# Rocky Mountain - Mountain Goat?



## dsch74 (12. September 2007)

Eine Frage an Euch:

ca. Anfang der 90er Jahre gab es mal ein Hardtail-Bike in Sicht-Aluoptik?
Es hatte kein normales Rahmendreieck, sondern einen verstrebten Rahmen.
Weiß jemand, was das für ein Bike war? 

Vielen Dank für Eure Hilfe!


----------



## flyingscot (12. September 2007)

Du meinst nicht vielleicht das GT Zaskar?


----------



## MTB-News.de




----------



## dsch74 (12. September 2007)

nein, das war es nicht.
das bike, das ich meine wurde damals in der "bike" vorgestellt oder getestet.
der rahmen war noch verwinkelter als bei gt...


----------



## Clemens (13. September 2007)

dsch74 schrieb:


> nein, das war es nicht.
> das bike, das ich meine wurde damals in der "bike" vorgestellt oder getestet.
> der rahmen war noch verwinkelter als bei gt...
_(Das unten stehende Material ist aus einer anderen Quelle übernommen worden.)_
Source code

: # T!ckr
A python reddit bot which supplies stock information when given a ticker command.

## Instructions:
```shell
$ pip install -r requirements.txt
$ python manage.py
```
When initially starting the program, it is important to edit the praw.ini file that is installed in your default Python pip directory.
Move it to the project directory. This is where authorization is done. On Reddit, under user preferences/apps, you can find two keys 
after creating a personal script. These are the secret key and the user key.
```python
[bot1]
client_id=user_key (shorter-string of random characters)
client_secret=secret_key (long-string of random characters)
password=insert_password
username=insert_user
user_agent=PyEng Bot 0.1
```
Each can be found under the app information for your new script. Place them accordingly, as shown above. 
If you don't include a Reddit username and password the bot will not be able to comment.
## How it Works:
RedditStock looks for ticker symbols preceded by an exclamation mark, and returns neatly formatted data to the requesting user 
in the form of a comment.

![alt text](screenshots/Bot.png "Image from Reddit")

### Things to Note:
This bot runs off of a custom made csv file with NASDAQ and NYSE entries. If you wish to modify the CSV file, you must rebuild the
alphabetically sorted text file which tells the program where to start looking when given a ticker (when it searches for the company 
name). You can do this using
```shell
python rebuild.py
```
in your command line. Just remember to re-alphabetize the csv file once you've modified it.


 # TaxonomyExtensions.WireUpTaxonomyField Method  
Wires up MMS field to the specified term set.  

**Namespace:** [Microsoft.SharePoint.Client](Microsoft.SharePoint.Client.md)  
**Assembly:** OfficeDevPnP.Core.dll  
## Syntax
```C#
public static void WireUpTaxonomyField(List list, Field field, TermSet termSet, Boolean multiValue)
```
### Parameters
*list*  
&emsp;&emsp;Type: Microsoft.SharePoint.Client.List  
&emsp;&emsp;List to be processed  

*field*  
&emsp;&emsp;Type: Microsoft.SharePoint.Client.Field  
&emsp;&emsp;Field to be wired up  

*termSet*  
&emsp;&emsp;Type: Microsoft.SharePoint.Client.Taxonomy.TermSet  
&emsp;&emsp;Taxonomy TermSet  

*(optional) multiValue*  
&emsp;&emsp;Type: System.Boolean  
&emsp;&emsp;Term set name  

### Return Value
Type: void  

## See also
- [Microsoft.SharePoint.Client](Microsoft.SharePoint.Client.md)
Kann nur das Magma M1 gewesen sein!


----------



## dsch74 (13. September 2007)

Wie schaut das aus - hast Du da Links??


----------



## Breezler (13. September 2007)

Das ist das einzige was ich gefunden hab


----------



## dsch74 (13. September 2007)

nein - es war ein hardtail!

trotzdem danke!


----------



## Breezler (13. September 2007)

Eben schoss mir noch Alpinestars durch den Kopf


----------



## metallum (13. September 2007)

Mir fallen von Rocky das Cirrus

http://www.mtb-news.de/forum/attachment.php?attachmentid=2580&d=1010134842

und das Wedge

http://www.mtb-news.de/forum/attachment.php?attachmentid=14902&d=1035604922

ein.

Ein paar andere Modelle hatten ähnliche Rahmenkonstruktionen, schau Dich doch mal im Rocky-Classic-Forum um.

http://www.mtb-news.de/forum/showthread.php?t=10733

Wenn es ein Rocky war, was Du suchst, wirst Du es mit Sicherheit dort finden.


----------



## dsch74 (13. September 2007)

das cirrus war es!! vielen dank für eure mühe!!


----------